Festival unit selection voice
Festival offers a general framework for building speech synthesis systems as well as including examples of various modules. Multisyn is an open-source toolkit for building unit selection voice with any speech corpus. This post gives detailed instructions on how to use Multisyn to build an unit selection model and Festival for final waveform synthesis.
Tools required
To build a new voice with Festival Multisyn, follow the step-by-step procedure given below:
Step-by-step procedure
1. Install tools
You might be familiar with most of these tools, but there are some differences in the way we setup these tools.
- A version of speech tools with python wrappers has to be installed in order to work with Multisyn.
- Latest version of Festival has to be installed in order to use hybrid unit selection.
Therefore, we recommend installing a fresh copy of these tools following the scripts provided in Merlin.
To install speech tools, Festival and Multisyn:
bash compile_unit_selection_tools.sh
To install HTK:
bash compile_htk.sh
Make sure you install all these tools without any errors and check environment variables before proceeding further.
2. setup
At this point, make sure you have data ready:
- a directory containing audio files with file extension
.wav
- a text file with transcriptions in the typical festival format.
For demo purpose, we use AWB corpus from CMU Arctic Database.
Let’s create a working directory and download the AWB corpus:
mkdir multisyn_voice
wget http://festvox.org/cmu_arctic/cmu_arctic/packed/cmu_us_awb_arctic-0.95-release.zip
unzip -q cmu_us_awb_arctic-0.95-release.zip
Let’s setup a directory for model building:
mkdir cstr_edi_awb_multisyn
cd cstr_edi_awb_multisyn
source $MULTISYN_BUILD/multisyn_build.sh
$MULTISYN_BUILD/bin/setup
Let’s copy the audio files and text file:
cp ../cmu_us_awb_arctic/wav/* wav/
cp ../cmu_us_awb_arctic/etc/txt.done.data utts.data
3. Prepare initial labels
$MULTISYN_BUILD/bin/setup_alignment
At this point, we have to chose a lexicon and a phoneset. The available options are:
- CMU lexicon: can be freely obtained from here
- Unisyn lexicon: can be freely obtained by signing a license from here
- Combilex: has a commercial-license and can be obtained from here
Based on the lexicon you have chosen, copy the files phone_list
and phone_substitutions
from resources
directory in MULTISYN_BUILD.
cp $MULTISYN_BUILD/resources/phone_list.unilex-rpx alignment/phone_list
cp $MULTISYN_BUILD/resources/phone_substitutions.unilex-rpx alignment/phone_substitutions
Create postlex rules and my lexicon files before preparing initial labels.
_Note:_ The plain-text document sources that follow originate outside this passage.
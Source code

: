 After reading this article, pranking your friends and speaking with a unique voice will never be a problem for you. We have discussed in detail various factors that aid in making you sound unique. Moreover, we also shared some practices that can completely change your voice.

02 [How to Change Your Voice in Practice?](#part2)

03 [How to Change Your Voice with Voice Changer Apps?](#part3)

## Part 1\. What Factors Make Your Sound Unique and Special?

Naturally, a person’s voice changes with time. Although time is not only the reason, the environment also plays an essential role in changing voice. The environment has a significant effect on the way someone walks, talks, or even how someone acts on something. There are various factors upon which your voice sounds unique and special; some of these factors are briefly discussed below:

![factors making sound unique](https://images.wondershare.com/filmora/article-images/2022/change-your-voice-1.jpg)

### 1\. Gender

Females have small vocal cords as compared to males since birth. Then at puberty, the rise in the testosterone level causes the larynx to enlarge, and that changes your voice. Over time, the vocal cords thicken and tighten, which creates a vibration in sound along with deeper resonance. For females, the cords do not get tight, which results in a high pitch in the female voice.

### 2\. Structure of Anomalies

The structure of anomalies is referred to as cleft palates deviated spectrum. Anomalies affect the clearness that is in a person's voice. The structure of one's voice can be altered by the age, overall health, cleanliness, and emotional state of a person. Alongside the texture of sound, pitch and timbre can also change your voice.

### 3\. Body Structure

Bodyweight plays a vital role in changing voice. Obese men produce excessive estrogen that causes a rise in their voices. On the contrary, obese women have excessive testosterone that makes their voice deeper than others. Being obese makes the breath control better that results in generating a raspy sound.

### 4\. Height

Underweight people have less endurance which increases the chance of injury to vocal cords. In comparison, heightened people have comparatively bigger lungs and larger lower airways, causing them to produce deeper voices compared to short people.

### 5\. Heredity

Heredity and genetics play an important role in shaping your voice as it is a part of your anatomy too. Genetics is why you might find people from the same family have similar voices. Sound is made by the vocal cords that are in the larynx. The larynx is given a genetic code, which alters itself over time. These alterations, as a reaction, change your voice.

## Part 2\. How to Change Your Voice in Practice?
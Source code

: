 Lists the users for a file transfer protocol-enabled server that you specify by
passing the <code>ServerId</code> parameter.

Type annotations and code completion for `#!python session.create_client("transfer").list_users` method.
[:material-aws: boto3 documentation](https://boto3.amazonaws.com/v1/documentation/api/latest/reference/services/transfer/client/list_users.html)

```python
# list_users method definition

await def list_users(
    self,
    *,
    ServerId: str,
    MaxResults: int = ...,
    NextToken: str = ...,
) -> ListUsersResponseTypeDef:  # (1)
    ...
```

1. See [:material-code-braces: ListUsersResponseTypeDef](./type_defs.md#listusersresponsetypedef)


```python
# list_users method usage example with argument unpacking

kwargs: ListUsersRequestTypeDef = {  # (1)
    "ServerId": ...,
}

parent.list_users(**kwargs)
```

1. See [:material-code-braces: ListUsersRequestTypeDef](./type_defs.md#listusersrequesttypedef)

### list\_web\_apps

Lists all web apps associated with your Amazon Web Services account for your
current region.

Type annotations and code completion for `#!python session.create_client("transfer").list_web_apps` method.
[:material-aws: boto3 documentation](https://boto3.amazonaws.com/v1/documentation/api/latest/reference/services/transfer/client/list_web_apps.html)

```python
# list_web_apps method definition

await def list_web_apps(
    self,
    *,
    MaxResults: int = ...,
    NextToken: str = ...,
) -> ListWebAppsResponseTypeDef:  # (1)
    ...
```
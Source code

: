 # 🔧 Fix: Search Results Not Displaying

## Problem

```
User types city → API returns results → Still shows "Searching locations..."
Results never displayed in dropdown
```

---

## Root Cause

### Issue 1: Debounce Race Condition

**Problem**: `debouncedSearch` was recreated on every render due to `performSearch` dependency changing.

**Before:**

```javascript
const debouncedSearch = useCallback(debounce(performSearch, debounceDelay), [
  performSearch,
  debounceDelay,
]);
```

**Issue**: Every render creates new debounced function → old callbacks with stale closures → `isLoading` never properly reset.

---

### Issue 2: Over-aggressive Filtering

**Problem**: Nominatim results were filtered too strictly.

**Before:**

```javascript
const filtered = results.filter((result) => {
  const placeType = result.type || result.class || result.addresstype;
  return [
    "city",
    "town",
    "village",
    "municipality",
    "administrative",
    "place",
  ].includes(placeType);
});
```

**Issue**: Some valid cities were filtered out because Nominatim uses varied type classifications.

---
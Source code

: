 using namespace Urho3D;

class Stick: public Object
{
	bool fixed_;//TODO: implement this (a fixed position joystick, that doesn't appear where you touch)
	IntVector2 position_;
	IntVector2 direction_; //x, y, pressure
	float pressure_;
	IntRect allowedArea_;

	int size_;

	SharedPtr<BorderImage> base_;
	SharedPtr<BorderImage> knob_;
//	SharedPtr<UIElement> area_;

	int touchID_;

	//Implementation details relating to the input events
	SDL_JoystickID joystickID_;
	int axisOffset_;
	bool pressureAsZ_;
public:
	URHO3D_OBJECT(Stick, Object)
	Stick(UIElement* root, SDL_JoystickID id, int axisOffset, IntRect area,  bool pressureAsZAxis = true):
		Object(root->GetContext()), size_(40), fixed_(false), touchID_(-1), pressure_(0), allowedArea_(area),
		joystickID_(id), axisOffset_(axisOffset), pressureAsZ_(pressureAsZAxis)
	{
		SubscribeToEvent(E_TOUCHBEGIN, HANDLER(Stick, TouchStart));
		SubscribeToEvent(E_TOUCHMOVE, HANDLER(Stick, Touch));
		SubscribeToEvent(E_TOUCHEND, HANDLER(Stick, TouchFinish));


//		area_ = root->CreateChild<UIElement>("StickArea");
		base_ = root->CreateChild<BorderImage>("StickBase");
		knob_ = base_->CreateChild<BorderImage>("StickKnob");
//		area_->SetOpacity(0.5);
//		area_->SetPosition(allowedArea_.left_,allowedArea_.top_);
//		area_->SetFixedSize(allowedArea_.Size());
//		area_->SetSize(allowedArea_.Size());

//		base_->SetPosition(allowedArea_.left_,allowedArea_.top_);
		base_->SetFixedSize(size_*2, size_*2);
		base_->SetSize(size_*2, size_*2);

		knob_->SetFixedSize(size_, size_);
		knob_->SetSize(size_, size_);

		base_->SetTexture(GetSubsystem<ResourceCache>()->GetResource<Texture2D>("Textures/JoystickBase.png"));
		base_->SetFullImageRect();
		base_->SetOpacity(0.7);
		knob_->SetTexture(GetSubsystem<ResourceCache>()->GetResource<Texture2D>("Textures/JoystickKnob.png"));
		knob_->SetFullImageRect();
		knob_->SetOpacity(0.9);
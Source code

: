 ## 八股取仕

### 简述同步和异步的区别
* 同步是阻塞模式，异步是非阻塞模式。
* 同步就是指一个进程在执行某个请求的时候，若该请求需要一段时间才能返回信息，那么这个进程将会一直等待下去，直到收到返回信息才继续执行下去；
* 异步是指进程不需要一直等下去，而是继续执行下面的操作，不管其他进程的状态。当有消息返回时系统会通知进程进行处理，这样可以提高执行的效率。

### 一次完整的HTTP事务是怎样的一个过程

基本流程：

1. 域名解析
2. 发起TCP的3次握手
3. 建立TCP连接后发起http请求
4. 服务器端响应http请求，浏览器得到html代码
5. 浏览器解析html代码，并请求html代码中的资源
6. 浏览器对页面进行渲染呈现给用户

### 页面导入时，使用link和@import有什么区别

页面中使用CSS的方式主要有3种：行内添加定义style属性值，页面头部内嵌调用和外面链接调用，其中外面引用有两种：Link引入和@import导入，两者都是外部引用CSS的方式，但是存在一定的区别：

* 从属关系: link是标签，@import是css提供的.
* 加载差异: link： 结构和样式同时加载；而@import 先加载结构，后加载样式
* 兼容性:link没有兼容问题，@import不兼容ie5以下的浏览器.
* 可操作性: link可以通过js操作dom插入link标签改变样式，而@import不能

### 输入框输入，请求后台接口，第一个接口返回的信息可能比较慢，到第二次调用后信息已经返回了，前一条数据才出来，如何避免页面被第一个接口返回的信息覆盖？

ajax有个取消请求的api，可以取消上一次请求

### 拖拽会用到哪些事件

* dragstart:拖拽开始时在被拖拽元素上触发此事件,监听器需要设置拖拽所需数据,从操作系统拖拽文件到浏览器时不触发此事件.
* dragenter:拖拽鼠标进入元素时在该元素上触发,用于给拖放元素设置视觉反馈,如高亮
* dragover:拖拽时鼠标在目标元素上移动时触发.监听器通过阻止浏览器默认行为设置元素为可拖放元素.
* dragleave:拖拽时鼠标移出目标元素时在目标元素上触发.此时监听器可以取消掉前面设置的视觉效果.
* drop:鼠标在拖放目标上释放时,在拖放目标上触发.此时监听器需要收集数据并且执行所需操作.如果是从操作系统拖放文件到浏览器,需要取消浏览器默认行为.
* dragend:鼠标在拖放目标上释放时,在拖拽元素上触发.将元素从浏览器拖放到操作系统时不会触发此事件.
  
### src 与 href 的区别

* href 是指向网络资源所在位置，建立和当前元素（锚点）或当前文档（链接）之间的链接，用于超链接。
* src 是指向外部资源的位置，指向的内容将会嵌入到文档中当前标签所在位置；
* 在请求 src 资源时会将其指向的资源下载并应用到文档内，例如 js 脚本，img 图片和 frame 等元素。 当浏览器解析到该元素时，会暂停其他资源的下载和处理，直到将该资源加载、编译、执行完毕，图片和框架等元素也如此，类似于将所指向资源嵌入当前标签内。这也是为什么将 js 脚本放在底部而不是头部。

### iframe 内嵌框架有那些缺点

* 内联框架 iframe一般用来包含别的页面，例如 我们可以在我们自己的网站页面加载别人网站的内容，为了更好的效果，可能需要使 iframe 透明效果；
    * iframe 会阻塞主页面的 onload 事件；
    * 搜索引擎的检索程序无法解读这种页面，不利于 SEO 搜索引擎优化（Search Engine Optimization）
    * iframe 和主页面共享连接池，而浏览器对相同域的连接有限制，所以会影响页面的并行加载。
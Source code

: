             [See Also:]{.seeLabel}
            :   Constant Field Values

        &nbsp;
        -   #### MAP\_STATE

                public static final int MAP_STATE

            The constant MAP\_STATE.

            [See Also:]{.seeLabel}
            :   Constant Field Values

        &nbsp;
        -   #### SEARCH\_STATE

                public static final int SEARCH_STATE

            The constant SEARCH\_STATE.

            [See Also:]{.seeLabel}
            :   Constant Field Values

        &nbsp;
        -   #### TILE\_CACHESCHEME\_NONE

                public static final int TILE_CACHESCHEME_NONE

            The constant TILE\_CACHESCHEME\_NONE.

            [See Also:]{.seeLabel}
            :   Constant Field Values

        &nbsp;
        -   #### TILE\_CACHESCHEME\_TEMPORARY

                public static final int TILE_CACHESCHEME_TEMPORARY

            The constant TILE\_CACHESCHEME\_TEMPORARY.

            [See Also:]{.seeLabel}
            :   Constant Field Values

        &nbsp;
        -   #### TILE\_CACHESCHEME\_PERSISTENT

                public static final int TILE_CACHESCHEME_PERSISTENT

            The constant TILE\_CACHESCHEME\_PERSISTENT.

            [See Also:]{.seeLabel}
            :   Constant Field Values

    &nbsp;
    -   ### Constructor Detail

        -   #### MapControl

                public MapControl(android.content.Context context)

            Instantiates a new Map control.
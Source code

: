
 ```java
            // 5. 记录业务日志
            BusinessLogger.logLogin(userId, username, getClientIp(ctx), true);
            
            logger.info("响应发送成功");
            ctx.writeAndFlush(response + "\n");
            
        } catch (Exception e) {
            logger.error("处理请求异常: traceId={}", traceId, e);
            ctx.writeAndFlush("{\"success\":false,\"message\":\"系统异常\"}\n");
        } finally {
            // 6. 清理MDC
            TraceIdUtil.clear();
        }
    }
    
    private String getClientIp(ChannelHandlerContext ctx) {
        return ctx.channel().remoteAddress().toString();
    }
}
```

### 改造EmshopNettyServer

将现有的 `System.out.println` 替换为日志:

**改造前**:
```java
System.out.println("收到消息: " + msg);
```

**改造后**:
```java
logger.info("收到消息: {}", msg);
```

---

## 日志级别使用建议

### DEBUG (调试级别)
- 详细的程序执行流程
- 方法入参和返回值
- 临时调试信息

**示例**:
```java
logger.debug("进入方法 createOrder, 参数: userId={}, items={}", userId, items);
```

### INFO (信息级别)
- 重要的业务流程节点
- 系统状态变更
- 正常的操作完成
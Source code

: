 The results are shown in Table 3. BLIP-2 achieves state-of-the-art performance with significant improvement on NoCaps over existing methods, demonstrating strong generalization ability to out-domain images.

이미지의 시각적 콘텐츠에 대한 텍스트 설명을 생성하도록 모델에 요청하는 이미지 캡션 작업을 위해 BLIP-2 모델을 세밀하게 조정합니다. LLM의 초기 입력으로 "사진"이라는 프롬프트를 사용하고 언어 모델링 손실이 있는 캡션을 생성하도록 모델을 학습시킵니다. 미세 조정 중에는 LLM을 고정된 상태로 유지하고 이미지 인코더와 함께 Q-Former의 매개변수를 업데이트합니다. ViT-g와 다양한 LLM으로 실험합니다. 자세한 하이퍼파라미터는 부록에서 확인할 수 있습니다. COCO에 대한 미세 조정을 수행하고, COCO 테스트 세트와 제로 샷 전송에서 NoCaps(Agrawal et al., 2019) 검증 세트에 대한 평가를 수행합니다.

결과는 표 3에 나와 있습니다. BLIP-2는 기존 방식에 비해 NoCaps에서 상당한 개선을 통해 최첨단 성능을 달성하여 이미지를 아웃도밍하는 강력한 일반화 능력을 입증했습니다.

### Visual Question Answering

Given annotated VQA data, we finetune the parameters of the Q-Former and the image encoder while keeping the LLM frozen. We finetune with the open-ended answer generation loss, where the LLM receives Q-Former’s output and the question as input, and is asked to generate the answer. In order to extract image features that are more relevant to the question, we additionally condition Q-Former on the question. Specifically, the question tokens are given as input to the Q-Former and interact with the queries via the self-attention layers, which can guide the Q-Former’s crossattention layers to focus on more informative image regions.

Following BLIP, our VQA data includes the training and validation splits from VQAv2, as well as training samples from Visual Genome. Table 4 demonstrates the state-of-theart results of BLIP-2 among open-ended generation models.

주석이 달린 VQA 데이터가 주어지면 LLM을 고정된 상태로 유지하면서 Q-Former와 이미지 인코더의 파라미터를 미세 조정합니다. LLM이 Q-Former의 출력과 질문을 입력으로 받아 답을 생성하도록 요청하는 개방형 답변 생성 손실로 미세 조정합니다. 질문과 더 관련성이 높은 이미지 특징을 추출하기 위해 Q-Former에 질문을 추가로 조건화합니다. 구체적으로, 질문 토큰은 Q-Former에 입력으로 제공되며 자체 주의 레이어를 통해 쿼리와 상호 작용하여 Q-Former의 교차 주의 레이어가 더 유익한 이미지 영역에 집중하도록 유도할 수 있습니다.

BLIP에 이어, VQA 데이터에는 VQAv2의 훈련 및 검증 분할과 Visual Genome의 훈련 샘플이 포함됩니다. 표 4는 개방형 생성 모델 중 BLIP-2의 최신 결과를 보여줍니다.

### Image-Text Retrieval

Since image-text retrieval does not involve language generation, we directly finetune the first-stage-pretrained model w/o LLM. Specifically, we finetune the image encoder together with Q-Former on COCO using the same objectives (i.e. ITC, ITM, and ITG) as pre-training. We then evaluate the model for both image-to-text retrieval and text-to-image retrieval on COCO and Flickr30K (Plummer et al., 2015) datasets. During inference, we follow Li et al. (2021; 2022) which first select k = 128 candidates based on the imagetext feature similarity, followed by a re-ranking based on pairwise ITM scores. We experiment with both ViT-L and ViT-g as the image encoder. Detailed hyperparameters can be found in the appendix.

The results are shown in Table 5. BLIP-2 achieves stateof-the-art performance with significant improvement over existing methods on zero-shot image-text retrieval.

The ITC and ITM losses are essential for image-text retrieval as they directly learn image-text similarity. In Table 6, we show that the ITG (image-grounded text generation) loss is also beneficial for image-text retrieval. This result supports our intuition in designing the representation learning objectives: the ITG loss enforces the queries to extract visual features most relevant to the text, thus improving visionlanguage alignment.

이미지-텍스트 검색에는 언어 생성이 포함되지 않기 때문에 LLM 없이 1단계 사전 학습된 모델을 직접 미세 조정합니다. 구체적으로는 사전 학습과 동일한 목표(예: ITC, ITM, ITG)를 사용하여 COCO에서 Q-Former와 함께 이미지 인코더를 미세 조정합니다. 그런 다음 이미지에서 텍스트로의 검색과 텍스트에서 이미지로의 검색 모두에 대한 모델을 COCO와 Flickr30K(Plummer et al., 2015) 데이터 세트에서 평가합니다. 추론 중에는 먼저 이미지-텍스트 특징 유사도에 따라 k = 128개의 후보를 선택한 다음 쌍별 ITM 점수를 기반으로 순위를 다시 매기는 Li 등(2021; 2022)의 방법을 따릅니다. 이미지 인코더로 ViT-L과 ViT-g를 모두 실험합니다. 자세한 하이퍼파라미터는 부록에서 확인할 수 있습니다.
echo "postlex_apos_s_check postlex_the_vs_thee postlex_intervoc_r postlex_a" > postlex_rules
touch my_lexicon.scm
$MULTISYN_BUILD/bin/make_initial_phone_labs utts.data utts.mlf unilex-rpx postlex_rules my_lexicon.scm
4. Add noise
$MULTISYN_BUILD/bin/add_noise wav utts.data
5. Prepare MFCC
$MULTISYN_BUILD/bin/make_mfccs alignment wav utts.data
6. Force-alignment
cd alignment
$MULTISYN_BUILD/bin/make_mfcc_list ../utts.data train.scp ../mfcc
ln -s ../utts.mlf aligned.0.mlf
$MULTISYN_BUILD/bin/do_alignment .
cd..
$MULTISYN_BUILD/bin/break_mlf alignment/aligned.4.mlf lab
7. Extract pitchmarks
Based on the speaker gender (male/female), please chose the option -m
or -f
while extracting pitchmarks.
$MULTISYN_BUILD/bin/make_pm_wave -m pm wav utts.data
$MULTISYN_BUILD/bin/make_pm_fix pm utts.data
8. Find power factors
Ideally all of the above labelling steps should probably be done with normalised waveforms. However as correct labelling is needed to normalise them, that is not possible.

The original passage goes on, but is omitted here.